Notò il padre uscire dall'edificio, teso e distratto come al solito. Perché era lì? Provò a raggiungerlo ma quando lui la vide cambiò strada velocemente. Pensò che ci avrebbe riprovato più tardi, e il giorno dopo, e quello dopo ancora. In un modo o nell'altro ce l'avrebbe fatta, a farsi perdonare. Seguendo con gli occhi il trotterellare svelto di Carlos, si accorse di Wilma e Nicole ferme sulla panchina appena fuori la porta d'ingresso. Le raggiunse in fretta, salutandole con quel suo fare annoiato e supponente. Quello che nell'ultimo periodo aveva un po' perso, e che era tornato come un parente fastidioso e invadente.

«Buongiorno raggio di sole» squittì Wilma. Mina la guardò male, ma evitò di rispondere. Finse di aver superato quello che era successo, tenendo per sé ogni rimprovero. Parlarne in quel momento sarebbe stato controproducente, avrebbe soltanto messo Wilma sulla difensiva. Mina voleva vendicarsi, ma il piano era da studiare bene.

«Come stai?» intervenne Nicole, sinceramente preoccupata. Mina alzò le spalle, rimandando indietro l'ennesima lacrima. Non avrebbe mostrato a Wilma quella fragilità. Non le avrebbe dato l'ennesima soddisfazione. «Ho visto Colin» aggiunse Nicole, facendo ridacchiare Wilma.

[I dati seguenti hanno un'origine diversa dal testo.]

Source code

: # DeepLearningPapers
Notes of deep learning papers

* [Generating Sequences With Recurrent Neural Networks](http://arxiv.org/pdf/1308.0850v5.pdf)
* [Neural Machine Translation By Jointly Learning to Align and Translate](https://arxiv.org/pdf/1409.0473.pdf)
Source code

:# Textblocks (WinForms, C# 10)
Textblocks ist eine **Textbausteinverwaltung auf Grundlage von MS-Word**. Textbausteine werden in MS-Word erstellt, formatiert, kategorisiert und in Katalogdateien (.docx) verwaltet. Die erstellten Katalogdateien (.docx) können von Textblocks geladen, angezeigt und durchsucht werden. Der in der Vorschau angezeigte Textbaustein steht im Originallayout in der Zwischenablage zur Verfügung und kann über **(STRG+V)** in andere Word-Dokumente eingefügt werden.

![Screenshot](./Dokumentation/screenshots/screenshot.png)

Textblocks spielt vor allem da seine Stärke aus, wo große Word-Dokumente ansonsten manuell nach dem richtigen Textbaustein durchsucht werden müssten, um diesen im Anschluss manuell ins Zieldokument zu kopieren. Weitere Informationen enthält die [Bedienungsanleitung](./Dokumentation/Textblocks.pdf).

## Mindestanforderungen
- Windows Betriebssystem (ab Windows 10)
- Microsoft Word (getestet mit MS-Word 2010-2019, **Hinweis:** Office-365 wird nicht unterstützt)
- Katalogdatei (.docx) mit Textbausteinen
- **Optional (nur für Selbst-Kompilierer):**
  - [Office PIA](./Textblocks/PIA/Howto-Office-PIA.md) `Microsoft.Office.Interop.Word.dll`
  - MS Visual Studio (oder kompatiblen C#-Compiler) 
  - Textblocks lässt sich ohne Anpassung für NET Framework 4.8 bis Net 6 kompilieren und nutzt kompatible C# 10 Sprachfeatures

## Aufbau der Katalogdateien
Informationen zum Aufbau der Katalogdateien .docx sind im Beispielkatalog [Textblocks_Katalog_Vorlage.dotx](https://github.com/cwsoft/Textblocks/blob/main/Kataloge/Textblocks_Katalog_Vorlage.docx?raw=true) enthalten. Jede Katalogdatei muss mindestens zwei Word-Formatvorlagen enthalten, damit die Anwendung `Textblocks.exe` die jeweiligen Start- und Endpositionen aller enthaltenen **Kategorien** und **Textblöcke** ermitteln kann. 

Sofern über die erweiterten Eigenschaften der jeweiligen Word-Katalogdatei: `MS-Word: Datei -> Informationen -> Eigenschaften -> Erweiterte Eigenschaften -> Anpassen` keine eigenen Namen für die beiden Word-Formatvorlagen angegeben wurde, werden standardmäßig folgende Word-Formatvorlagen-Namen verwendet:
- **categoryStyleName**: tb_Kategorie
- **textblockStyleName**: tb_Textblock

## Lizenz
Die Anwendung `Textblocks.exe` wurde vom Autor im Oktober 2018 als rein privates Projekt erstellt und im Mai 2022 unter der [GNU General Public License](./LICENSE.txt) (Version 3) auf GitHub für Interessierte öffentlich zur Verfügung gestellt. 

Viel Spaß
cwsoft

«Quel perdente» commentò la riccia. Mina e Nicole la guardarono male in coro. La sorella provò anche ad ammonirla, ma la mora la fermò.

«Ha ragione» disse, un colpetto di tosse per mascherare quella bugia. «È un perdente, e io ho finito il progetto di letteratura. Quindi, eccomi qui, di nuovo tra voi a tempo pieno». Provò a sorridere, nascondendo il suo reale stato d'animo. Stava male. Malissimo. Ma Eva aveva ragione, e lei doveva ascoltarla. «Sapete come mai era qui mio padre?» Cambiò discorso senza però soffermarsi sulla lite furiosa avuta con Carlos. Le due sorelle annuirono in coro ma, come sempre, fu Wilma a parlare, prendendo il sopravvento sull'altra.

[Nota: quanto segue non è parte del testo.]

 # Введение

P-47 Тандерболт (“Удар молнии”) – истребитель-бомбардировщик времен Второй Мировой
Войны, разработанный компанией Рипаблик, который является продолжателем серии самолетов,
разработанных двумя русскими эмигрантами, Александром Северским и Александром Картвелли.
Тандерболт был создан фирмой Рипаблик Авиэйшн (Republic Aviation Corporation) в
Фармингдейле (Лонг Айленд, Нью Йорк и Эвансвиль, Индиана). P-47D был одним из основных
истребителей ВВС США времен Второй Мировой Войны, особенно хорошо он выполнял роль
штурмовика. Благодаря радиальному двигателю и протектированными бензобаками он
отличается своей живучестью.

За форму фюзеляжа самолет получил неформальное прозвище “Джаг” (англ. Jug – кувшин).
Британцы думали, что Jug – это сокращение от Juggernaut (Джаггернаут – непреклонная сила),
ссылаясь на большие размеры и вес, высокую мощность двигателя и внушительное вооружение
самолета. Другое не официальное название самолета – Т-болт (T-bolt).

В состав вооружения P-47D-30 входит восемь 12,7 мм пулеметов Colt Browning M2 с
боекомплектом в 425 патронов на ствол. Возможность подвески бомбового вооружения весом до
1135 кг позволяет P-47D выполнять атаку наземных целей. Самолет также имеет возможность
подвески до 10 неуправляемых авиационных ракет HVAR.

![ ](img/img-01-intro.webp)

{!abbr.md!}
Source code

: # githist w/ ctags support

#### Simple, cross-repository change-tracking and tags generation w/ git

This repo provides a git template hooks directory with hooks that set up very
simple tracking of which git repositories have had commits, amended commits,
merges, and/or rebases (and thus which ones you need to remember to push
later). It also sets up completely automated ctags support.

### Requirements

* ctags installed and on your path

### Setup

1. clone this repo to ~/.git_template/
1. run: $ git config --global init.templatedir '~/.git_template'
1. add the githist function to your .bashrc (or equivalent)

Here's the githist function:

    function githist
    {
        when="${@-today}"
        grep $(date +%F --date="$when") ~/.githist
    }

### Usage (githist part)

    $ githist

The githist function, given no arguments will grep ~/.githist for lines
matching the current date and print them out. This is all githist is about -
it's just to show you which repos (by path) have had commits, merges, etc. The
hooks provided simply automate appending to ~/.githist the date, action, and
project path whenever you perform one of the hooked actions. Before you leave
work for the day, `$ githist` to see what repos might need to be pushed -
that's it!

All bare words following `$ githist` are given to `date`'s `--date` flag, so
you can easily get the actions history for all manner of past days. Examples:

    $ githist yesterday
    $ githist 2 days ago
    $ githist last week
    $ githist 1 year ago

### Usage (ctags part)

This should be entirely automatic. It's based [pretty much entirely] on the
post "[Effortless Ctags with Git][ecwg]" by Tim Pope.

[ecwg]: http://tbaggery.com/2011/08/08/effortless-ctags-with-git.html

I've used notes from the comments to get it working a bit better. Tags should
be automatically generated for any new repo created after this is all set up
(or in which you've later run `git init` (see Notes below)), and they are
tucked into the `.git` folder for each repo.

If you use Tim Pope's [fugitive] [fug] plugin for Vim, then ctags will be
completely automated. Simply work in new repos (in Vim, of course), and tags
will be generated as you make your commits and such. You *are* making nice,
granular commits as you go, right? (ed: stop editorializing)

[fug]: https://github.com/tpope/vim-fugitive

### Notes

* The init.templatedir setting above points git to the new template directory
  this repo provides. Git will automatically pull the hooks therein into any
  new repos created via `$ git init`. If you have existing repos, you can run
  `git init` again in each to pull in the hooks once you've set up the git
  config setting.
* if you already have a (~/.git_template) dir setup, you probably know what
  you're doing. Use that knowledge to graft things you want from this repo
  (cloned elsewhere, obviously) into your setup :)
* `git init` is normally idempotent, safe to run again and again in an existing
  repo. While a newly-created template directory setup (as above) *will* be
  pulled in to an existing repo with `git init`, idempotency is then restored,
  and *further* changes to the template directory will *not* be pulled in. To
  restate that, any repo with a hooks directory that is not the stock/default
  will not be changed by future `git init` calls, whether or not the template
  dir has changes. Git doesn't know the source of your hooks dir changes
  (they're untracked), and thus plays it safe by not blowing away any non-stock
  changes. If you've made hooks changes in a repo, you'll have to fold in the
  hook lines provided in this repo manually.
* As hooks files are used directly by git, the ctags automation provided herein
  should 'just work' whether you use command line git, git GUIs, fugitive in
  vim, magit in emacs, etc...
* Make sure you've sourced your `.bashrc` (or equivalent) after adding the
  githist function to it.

«Per beneficenza, come al solito» esclamò, ovvia. «È venuto per non far licenziare quella pezzente e, a quanto pare, ci è riuscito. Quindi mi dispiace, Min, ma avrai grossi problemi quest'anno» Wilma lo disse fiera, senza nascondere il godimento che tutta quella situazione le stava provocando ormai da sabato. Mina annuì. Non voleva darlo a vedere, ma sentì un sollievo rilassante invaderla e tornò a respirare. Il senso di colpa per aver rischiato di rovinare la carriera e la vita di Alexandra non l'aveva fatta dormire per due notti e ora sapere che la donna non aveva perso il lavoro le risollevò un po' il morale. Wilma la guardò in cagnesco, alla disperata ricerca di ogni sua emozione. Mina si ricompose, non dando alla ragazza altro su cui fantasticare. Non avrebbe mostrato sollievo, non avrebbe mostrato felicità.

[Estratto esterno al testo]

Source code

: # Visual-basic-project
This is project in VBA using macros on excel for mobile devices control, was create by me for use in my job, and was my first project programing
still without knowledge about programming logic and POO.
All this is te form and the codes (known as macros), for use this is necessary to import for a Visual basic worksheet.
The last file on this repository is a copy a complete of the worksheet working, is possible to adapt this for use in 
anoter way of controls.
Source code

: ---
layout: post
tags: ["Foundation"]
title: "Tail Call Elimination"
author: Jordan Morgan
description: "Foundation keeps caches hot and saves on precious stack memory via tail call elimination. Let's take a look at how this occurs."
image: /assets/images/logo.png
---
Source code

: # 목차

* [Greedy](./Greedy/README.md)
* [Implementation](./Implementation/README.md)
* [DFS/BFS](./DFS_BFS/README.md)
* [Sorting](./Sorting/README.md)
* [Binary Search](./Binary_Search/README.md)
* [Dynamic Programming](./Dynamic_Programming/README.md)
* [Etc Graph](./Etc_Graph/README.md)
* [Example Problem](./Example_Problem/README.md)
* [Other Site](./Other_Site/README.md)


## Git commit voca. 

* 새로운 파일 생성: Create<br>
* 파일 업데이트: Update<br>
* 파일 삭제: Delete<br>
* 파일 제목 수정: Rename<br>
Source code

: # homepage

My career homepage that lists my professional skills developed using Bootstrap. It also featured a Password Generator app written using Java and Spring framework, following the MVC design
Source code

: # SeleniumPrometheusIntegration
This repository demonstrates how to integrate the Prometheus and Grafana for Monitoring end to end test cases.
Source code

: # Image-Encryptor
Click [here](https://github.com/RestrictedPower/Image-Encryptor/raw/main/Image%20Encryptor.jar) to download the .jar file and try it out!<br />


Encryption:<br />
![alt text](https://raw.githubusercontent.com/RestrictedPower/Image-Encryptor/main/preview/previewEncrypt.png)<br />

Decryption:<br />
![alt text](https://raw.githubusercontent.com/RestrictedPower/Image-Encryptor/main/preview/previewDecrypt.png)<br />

«È così sentimentale, mio padre», si limitò a rispondere fingendo, ancora. Nicole la guardò, sospettosa e preoccupata. Mina distolse lo sguardo, non poteva fingere con Nicole. Vide in Andrew, che stava arrivando, la sua ancora di salvezza. Salutò le sorelle Smith e corse verso il ragazzo, nascosta dietro un'ostentata eccitazione. Le mani del ragazzo ancora la infastidivano, ma disse a se stessa che avrebbe dovuto sopportarle. Almeno fino al diploma.